Click on the Metadata module, which is the second module in the Input module panel. The pipeline already has the Metadata module configured to use Regular Expressions (RegEx) to extract metadata from the image file names.
You need to tell CellProfiler how to find the additional metadata in the Translocation_doses_and_controls.csv file. (CellProfiler is looking in the Default Input Folder which is probably not where the file is.) Click the file selection box next to “Metadata file name” line and navigate to the location of the TranslocationData folder on your computer, then select the Translocation_doses_and_controls.csv file within. Press Update. You should now see images and metadata populating the Metadata window.
If you examine the metadata matching, you can see that Well is selected from both drop-downs under CSV Metadata and Image Metadata. This indicates that the information stored in the .csv’s Well column should be matched to the Well metadata values obtained from the filename in the first extraction step.
Next to the setting labeled Metadata data type, make sure Choose for each is selected from the drop-down. For the Dose metadata, select Float as the data type. (This tells CellProfiler to treat it as a number and is necessary for CellProfiler Analyst to handle the data correctly later.) Leave the remaining metadata at the default Text values.
Click on the NamesAndTypes module. Note how the images are assigned to channels: images containing “w1” in their file name are assigned to the name “rawGFP”, while those with “w2” are assigned “rawDNA”. Click the Update button below the divider to display a table that shows each channel pair matched up for the 26 wells in the assay.

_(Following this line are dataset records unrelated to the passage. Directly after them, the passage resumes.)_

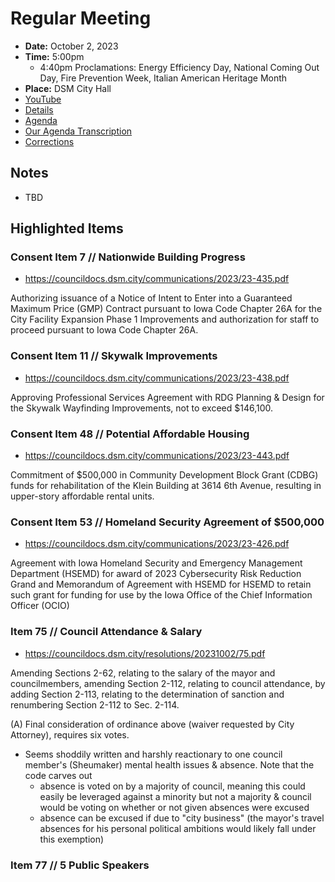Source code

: # Regular Meeting

- **Date:** October 2, 2023
- **Time:** 5:00pm
    - 4:40pm Proclamations: Energy Efficiency Day, National Coming Out Day, Fire Prevention Week, Italian American Heritage Month
- **Place:** DSM City Hall
- [YouTube](https://youtube.com/live/kMTN03Q7nKk)
- [Details](https://www.dsm.city/citycouncil_detail_T60_R2478.php)
- [Agenda](https://councildocs.dsm.city/agendas/ag20231002.pdf)
- [Our Agenda Transcription](#/view/agenda~2023~transcription~10-02_RM)
- [Corrections](https://councildocs.dsm.city/corrections/20231002%20CAP.pdf)

## Notes

- TBD

## Highlighted Items

### Consent Item 7 // Nationwide Building Progress

- https://councildocs.dsm.city/communications/2023/23-435.pdf

Authorizing issuance of a Notice of Intent to Enter into a Guaranteed Maximum Price (GMP) Contract pursuant to Iowa Code Chapter 26A for the City Facility Expansion Phase 1 Improvements and authorization for staff to proceed pursuant to Iowa Code Chapter 26A. 

### Consent Item 11 // Skywalk Improvements

- https://councildocs.dsm.city/communications/2023/23-438.pdf

Approving Professional Services Agreement with RDG Planning & Design for the Skywalk Wayfinding Improvements, not to exceed $146,100. 

### Consent Item 48 // Potential Affordable Housing

- https://councildocs.dsm.city/communications/2023/23-443.pdf

Commitment of $500,000 in Community Development Block Grant (CDBG) funds for rehabilitation of the Klein Building at 3614 6th Avenue, resulting in upper-story affordable rental units. 

### Consent Item 53 // Homeland Security Agreement of $500,000

- https://councildocs.dsm.city/communications/2023/23-426.pdf

Agreement with Iowa Homeland Security and Emergency Management Department (HSEMD) for award of 2023 Cybersecurity Risk Reduction Grand and Memorandum of Agreement with HSEMD for HSEMD to retain such grant for funding for use by the Iowa Office of the Chief Information Officer (OCIO) 

### Item 75 // Council Attendance & Salary

- https://councildocs.dsm.city/resolutions/20231002/75.pdf

Amending Sections 2-62, relating to the salary of the mayor and councilmembers, amending Section 2-112, relating to council attendance, by adding Section 2-113, relating to the determination of sanction and renumbering Section 2-112 to Sec. 2-114.

(A) Final consideration of ordinance above (waiver requested by City Attorney), requires six votes. 

- Seems shoddily written and harshly reactionary to one council member's (Sheumaker) mental health issues & absence. Note that the code carves out
    - absence is voted on by a majority of council, meaning this could easily be leveraged against a minority but not a majority & council would be voting on whether or not given absences were excused
    - absence can be excused if due to "city business" (the mayor's travel absences for his personal political ambitions would likely fall under this exemption)

### Item 77 // 5 Public Speakers
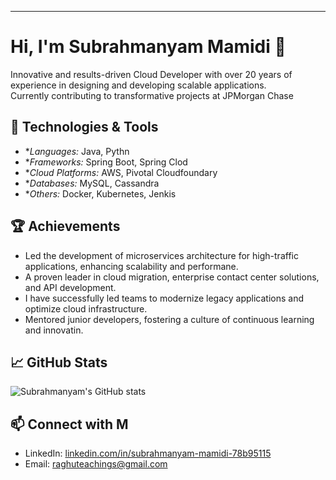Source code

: ---

# Hi, I'm Subrahmanyam Mamidi 👋
Innovative and results-driven Cloud Developer with over 20 years of experience in designing and developing scalable applications.  
Currently contributing to transformative projects at JPMorgan Chase

## 🔧 Technologies & Tools

- **Languages:* Java, Pythn
- **Frameworks:* Spring Boot, Spring Clod
- **Cloud Platforms:* AWS, Pivotal Cloudfoundary
- **Databases:* MySQL, Cassandra
- **Others:* Docker, Kubernetes, Jenkis

## 🏆 Achievements
- Led the development of microservices architecture for high-traffic applications, enhancing scalability and performane.
- A proven leader in cloud migration, enterprise contact center solutions, and API development.
- I have successfully led teams to modernize legacy applications and optimize cloud infrastructure.
- Mentored junior developers, fostering a culture of continuous learning and innovatin.

## 📈 GitHub Stats

![Subrahmanyam's GitHub stats](https://github-readme-stats.vercel.app/api?username=msminus&show_icons=true&theme=radical)

## 📫 Connect with M

- LinkedIn: [linkedin.com/in/subrahmanyam-mamidi-78b95115](https://www.linkedin.com/in/subrahmanyam-mamidi-78b9115)
- Email: raghuteachings@gmail.com
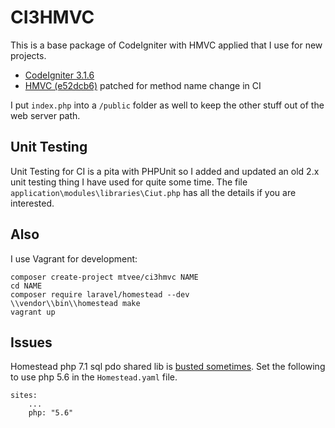 CI3HMVC
=======

This is a base package of CodeIgniter with HMVC applied that I use for new projects.

- [CodeIgniter 3.1.6](http://codeigniter.com)
- [HMVC (e52dcb6)](http://bitbucket.org) patched for method name change in CI

I put `index.php` into a `/public` folder as well to keep the other stuff out of the web server path.


Unit Testing
------------

Unit Testing for CI is a pita with PHPUnit so I added and updated an old 2.x unit testing thing
I have used for quite some time. The file `application\modules\libraries\Ciut.php` has all the details if you are interested. 

Also
----

I use Vagrant for development:

    composer create-project mtvee/ci3hmvc NAME
    cd NAME
    composer require laravel/homestead --dev
    \\vendor\\bin\\homestead make
    vagrant up

Issues
------

Homestead php 7.1 sql pdo shared lib is [busted sometimes](https://github.com/laravel/homestead/issues/715). Set the following to use php 5.6 in the `Homestead.yaml` file.
    
    sites:
        ...
        php: "5.6"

2. Walk (very quickly!) through the CellProfiler pipeline#

Click the button to the bottom-left of the CellProfiler interface. You will see icons appear next to the modules in the pipeline, as well as new buttons appear below the modules.
Click on the button below the pipeline panel, in order to progress through each module in the pipeline, one by one. We have tuned this pipeline for you so that it will work well with the images provided, but any time you run a new pipeline and/or a new set of imagees you should step through the pipeline to make sure it is doing what you expect it to do!

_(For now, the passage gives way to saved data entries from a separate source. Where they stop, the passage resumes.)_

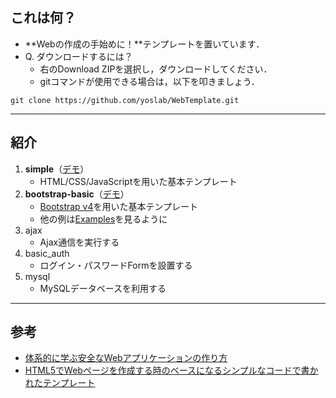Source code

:
## これは何？

- **Webの作成の手始めに！**テンプレートを置いています．
- Q. ダウンロードするには？
  - 右のDownload ZIPを選択し，ダウンロードしてください．
  - gitコマンドが使用できる場合は，以下を叩きましょう．

`git clone https://github.com/yoslab/WebTemplate.git`

---

## 紹介

1. **simple**（[デモ](http://yoslab.net/template/WebTemplate/simple/)）
    - HTML/CSS/JavaScriptを用いた基本テンプレート
1. **bootstrap-basic**（[デモ](http://yoslab.net/template/WebTemplate/bootstrap-basic/)）
    - [Bootstrap v4](http://v4-alpha.getbootstrap.com/)を用いた基本テンプレート
    - 他の例は[Examples](http://v4-alpha.getbootstrap.com/examples/)を見るように
1. ajax
    - Ajax通信を実行する
1. basic_auth
    - ログイン・パスワードFormを設置する
1. mysql
    - MySQLデータベースを利用する

---
## 参考
- [体系的に学ぶ安全なWebアプリケーションの作り方](http://www.amazon.co.jp/dp/4797361190)
- [HTML5でWebページを作成する時のベースになるシンプルなコードで書かれたテンプレート](http://coliss.com/articles/build-websites/operation/work/html5-template-by-sixrevisions.html)

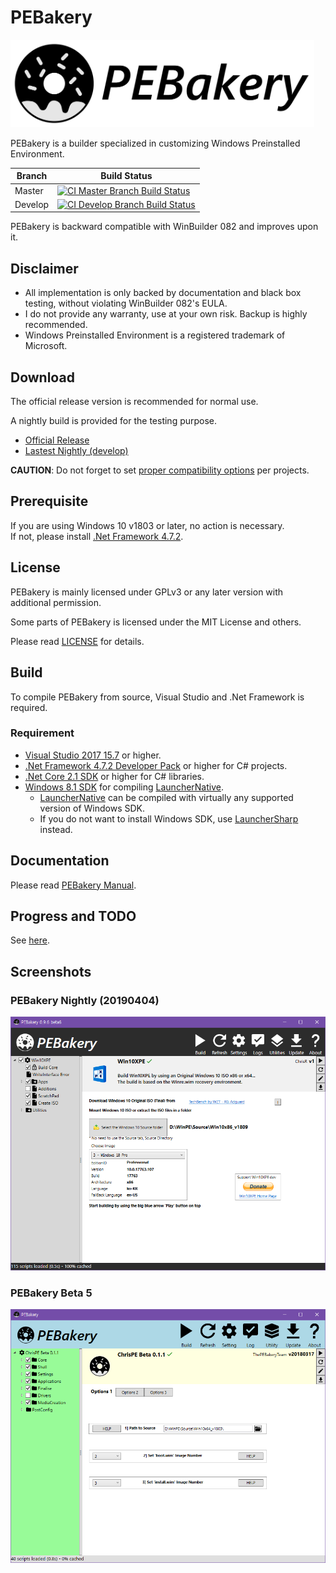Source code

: # PEBakery

<div style="text-align: left">
    <img src="./Image/Banner.svg" height="140">
</div>

PEBakery is a builder specialized in customizing Windows Preinstalled Environment.

| Branch    | Build Status   |
|-----------|----------------|
| Master    | [![CI Master Branch Build Status](https://ci.appveyor.com/api/projects/status/j3p0v26j7nky0bvu/branch/master?svg=true)](https://ci.appveyor.com/project/ied206/pebakery/branch/master) |
| Develop   | [![CI Develop Branch Build Status](https://ci.appveyor.com/api/projects/status/j3p0v26j7nky0bvu/branch/develop?svg=true)](https://ci.appveyor.com/project/ied206/pebakery/branch/develop) |

PEBakery is backward compatible with WinBuilder 082 and improves upon it.

## Disclaimer

- All implementation is only backed by documentation and black box testing, without violating WinBuilder 082's EULA.
- I do not provide any warranty, use at your own risk. Backup is highly recommended.
- Windows Preinstalled Environment is a registered trademark of Microsoft.

## Download

The official release version is recommended for normal use.

A nightly build is provided for the testing purpose.

- [Official Release](https://github.com/pebakery/pebakery/releases)
- [Lastest Nightly (develop)](https://ci.appveyor.com/api/projects/ied206/PEBakery/artifacts/nightly.zip?branch=develop)

**CAUTION**: Do not forget to set [proper compatibility options](./COMPAT.md) per projects.

## Prerequisite

If you are using Windows 10 v1803 or later, no action is necessary.  
If not, please install [.Net Framework 4.7.2](http://go.microsoft.com/fwlink/?LinkId=863262).

## License

PEBakery is mainly licensed under GPLv3 or any later version with additional permission.

Some parts of PEBakery is licensed under the MIT License and others.

Please read [LICENSE](./LICENSE) for details.

## Build

To compile PEBakery from source, Visual Studio and .Net Framework is required.

### Requirement

- [Visual Studio 2017 15.7](https://visualstudio.microsoft.com/ko/thank-you-downloading-visual-studio/?sku=Community&rel=15#) or higher.
- [.Net Framework 4.7.2 Developer Pack](https://go.microsoft.com/fwlink/?linkid=874338) or higher for C# projects.
- [.Net Core 2.1 SDK](https://dotnet.microsoft.com/download) or higher for C# libraries.
- [Windows 8.1 SDK](https://go.microsoft.com/fwlink/p/?LinkId=323507) for compiling [LauncherNative](./LauncherNative).
  - [LauncherNative](./LauncherNative) can be compiled with virtually any supported version of Windows SDK.
  - If you do not want to install Windows SDK, use [LauncherSharp](./LauncherSharp) instead.

## Documentation

Please read [PEBakery Manual](https://github.com/pebakery/pebakery-docs).

## Progress and TODO

See [here](https://github.com/pebakery/pebakery/projects/2).

## Screenshots

### PEBakery Nightly (20190404)

![Win10XPE with PEBakery 20190404](./Image/PEBakery-nightly-Win10XPE.png)

### PEBakery Beta 5

![ChrisPE with PEBakery Beta 5](./Image/PEBakery-ChrisPE.png)
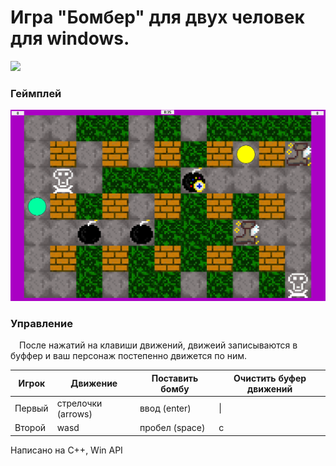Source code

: # Игра "Бомбер" для двух человек для windows.

[<img src="Info/I_Icon.ico" width="160"/>](Info/I_Icon.ico)

### Геймплей

[<img src="Info/in_game.jpg" width="600"/>](Info/in_game.jpg)

### Управление
&emsp;После нажатий на клавиши движений, движеий записываются в буффер и ваш персонаж постепенно движется по ним.<br>

|Игрок|Движение|Поставить бомбу|Очистить буфер движений|
|-|-|-|-|
|Первый|стрелочки (arrows)|ввод (enter)|\\|
|Второй|wasd|пробел (space)|c|


Написано на C++, Win API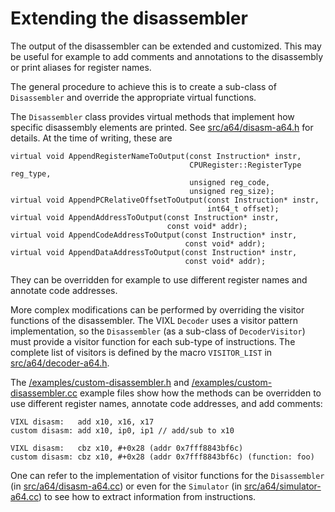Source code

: Extending the disassembler
==========================

The output of the disassembler can be extended and customized. This may be
useful for example to add comments and annotations to the disassembly or print
aliases for register names.

The general procedure to achieve this is to create a sub-class of
`Disassembler` and override the appropriate virtual functions.

The `Disassembler` class provides virtual methods that implement how specific
disassembly elements are printed. See
[src/a64/disasm-a64.h](/src/a64/disasm-a64.h) for details.  At the time of
writing, these are

    virtual void AppendRegisterNameToOutput(const Instruction* instr,
                                            CPURegister::RegisterType reg_type,
                                            unsigned reg_code,
                                            unsigned reg_size);
    virtual void AppendPCRelativeOffsetToOutput(const Instruction* instr,
                                                int64_t offset);
    virtual void AppendAddressToOutput(const Instruction* instr,
                                       const void* addr);
    virtual void AppendCodeAddressToOutput(const Instruction* instr,
                                           const void* addr);
    virtual void AppendDataAddressToOutput(const Instruction* instr,
                                           const void* addr);

They can be overridden for example to use different register names and annotate
code addresses.

More complex modifications can be performed by overriding the visitor functions
of the disassembler. The VIXL `Decoder` uses a visitor pattern implementation,
so the `Disassembler` (as a sub-class of `DecoderVisitor`) must provide a
visitor function for each sub-type of instructions. The complete list of
visitors is defined by the macro `VISITOR_LIST` in
[src/a64/decoder-a64.h](/src/a64/decoder-a64.h).

The [/examples/custom-disassembler.h](/examples/custom-disassembler.h) and
[/examples/custom-disassembler.cc](/examples/custom-disassembler.cc) example
files show how the methods can be overridden to use different register names,
annotate code addresses, and add comments:

    VIXL disasm:   add x10, x16, x17
    custom disasm: add x10, ip0, ip1 // add/sub to x10

    VIXL disasm:   cbz x10, #+0x28 (addr 0x7fff8843bf6c)
    custom disasm: cbz x10, #+0x28 (addr 0x7fff8843bf6c) (function: foo)


One can refer to the implementation of visitor functions for the `Disassembler`
(in [src/a64/disasm-a64.cc](/src/a64/disasm-a64.cc)) or even for the `Simulator`
(in [src/a64/simulator-a64.cc](/src/a64/simulator-a64.cc)) to see how to extract
information from instructions.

Because we know something about the biology we are trying to capture, we have designed the pipeline to extract specific measurements that we think will help us understand the effect of the drug treatment on FOXO1A-GFP localization. Intensity metrics tell us where the FOXO1A-GFP fluorescence is in the cell. Colocalization metrics are another way of exploring localization; if the FOXO1A-GFP protein is not translocated, the intensity correlation between FOXO1A-GFP and DNA signals in then nucleus would be expected to be negative, whereas upon translocation, the correlation would be positive. Finally, we will calculate a ratio of GFP intensity in the nucleus to GFP intensity in the cytoplasm, which should increase upon translocation of FOXO1A-GFP to the nucleus.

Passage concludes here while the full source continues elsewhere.